One also wonders if modern Korean history would have been different if, during the Great Terror, Stalin had not murdered every Korean connected to the Comintern. What would have happened if a man like Mikhail Mikhailovich Kim had not been executed? One of the unintended consequences of Stalin’s senseless murder was that when the Soviet Army entered North Korea at the end of the Second World War, Moscow had no reliable Korean to serve as their man in Pyongyang. As a consequence, they scraped the bottom of the barrel and came up with a battle-hardened Korean guerilla wearing the insignia of a Soviet army captain. His name was Kim Il Sung. What would have happened if, instead of Kim Il Sung, it had been the Comintern-connected leadership that parachuted into North Korea? How would they have ruled North Korea? Would North Korea have ended up looking more like a garden-variety Soviet satellite that would gain its independence in 1991, rather than what it became, a beleaguered nationalist regime held together by a cult of personality?

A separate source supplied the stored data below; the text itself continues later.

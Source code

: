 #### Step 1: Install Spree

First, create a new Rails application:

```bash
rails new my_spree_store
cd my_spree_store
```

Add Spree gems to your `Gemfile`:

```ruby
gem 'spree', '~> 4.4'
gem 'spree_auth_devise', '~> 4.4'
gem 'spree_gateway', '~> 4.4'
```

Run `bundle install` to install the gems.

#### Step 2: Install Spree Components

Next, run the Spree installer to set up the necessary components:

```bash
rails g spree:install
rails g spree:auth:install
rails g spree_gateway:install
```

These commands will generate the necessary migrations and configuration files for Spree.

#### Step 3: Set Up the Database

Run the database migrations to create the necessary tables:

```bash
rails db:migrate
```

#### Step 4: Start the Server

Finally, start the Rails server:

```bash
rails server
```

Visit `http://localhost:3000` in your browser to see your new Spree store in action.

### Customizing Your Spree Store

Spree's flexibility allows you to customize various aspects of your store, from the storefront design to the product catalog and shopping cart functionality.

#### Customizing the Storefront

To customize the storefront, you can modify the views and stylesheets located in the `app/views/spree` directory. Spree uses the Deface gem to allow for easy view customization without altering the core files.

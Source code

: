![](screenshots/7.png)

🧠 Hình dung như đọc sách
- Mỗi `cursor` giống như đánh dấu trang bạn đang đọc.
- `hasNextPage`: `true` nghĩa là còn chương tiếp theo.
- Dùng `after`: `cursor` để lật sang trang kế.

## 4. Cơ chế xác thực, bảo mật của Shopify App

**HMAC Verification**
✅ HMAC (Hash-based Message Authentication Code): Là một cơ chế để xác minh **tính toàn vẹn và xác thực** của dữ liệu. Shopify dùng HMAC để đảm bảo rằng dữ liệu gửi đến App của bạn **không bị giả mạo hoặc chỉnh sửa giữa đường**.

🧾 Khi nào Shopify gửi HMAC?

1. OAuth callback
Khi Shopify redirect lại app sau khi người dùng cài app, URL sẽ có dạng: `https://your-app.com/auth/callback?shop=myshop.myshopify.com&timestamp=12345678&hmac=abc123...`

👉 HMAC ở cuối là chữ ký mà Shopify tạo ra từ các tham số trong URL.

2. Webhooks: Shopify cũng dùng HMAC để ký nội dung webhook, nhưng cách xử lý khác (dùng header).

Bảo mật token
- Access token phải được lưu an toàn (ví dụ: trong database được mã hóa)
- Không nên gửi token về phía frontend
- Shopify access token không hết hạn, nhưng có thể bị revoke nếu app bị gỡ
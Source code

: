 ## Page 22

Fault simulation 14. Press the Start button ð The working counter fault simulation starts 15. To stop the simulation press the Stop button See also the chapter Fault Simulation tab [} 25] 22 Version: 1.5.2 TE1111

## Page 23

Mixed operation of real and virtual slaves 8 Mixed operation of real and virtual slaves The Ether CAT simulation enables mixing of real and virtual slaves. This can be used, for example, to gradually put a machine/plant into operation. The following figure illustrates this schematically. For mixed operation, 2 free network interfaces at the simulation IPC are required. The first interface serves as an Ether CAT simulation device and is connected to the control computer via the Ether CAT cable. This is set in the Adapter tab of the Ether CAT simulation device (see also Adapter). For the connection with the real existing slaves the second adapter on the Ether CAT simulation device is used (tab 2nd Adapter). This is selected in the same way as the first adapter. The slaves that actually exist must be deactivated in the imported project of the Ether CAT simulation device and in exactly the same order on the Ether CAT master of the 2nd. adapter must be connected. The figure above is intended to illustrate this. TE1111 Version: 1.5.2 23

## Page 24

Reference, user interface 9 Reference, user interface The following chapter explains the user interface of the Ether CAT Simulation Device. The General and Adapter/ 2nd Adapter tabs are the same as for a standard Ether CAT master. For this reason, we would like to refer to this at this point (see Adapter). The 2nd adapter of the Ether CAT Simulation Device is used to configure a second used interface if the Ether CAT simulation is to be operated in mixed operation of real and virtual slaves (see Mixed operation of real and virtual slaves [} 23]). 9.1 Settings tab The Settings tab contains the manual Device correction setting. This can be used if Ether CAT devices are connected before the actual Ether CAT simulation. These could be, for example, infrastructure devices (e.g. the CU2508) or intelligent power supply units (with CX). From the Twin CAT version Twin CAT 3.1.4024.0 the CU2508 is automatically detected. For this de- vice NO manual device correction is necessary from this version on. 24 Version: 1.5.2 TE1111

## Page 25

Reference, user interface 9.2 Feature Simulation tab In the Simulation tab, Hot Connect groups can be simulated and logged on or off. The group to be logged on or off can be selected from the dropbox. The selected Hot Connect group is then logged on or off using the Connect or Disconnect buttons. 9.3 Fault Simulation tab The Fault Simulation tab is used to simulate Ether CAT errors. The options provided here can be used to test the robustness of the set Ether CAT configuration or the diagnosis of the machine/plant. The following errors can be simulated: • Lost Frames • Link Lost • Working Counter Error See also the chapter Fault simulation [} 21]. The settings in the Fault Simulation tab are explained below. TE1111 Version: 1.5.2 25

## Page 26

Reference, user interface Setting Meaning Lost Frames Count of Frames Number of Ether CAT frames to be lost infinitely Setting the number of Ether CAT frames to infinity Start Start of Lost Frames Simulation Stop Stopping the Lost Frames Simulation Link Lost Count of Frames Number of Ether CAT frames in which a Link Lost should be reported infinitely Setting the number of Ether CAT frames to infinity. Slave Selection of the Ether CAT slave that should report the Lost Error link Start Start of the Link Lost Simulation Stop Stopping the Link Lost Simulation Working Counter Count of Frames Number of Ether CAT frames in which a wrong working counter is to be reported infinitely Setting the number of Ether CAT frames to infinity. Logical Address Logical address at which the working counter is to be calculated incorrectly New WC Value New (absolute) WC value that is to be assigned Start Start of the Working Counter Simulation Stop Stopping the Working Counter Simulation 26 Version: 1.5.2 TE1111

Koryo Saram The Unreliable People will have its international premiere in Washington, D.C., at the Smithsonian Institution’s Sackler Gallery on October 29. After the premiere, the documentary returns to Ann Arbor for a screening at the Michigan Theater on November 6 at 5 PM. The central questions raised by the film will be discussed the next day at an international conference entitled “Routes into the Diaspora.” This conference is organized by the Institute for the Humanities, Center for International and Comparative Studies, and Korean Studies Program.
This film and the archive project are made possible with grants from the University of Michigan’s Korean Studies Program, Office of the Vice President for Research, Center for Chinese Studies, Center for International and Comparative Studies, Center for Japanese Studies, Center for Russian and East European Studies, and Institute for the Humanities. Additional funding was received from the Nam Family Foundation, Douglas and Sabrina Gross, the Overseas Korean Foundation, and the Steven Kang Foundation.
Meredith Jung-En Woo, professor of political science, is director of the Korean Studies Program at the University of Michigan International Institute.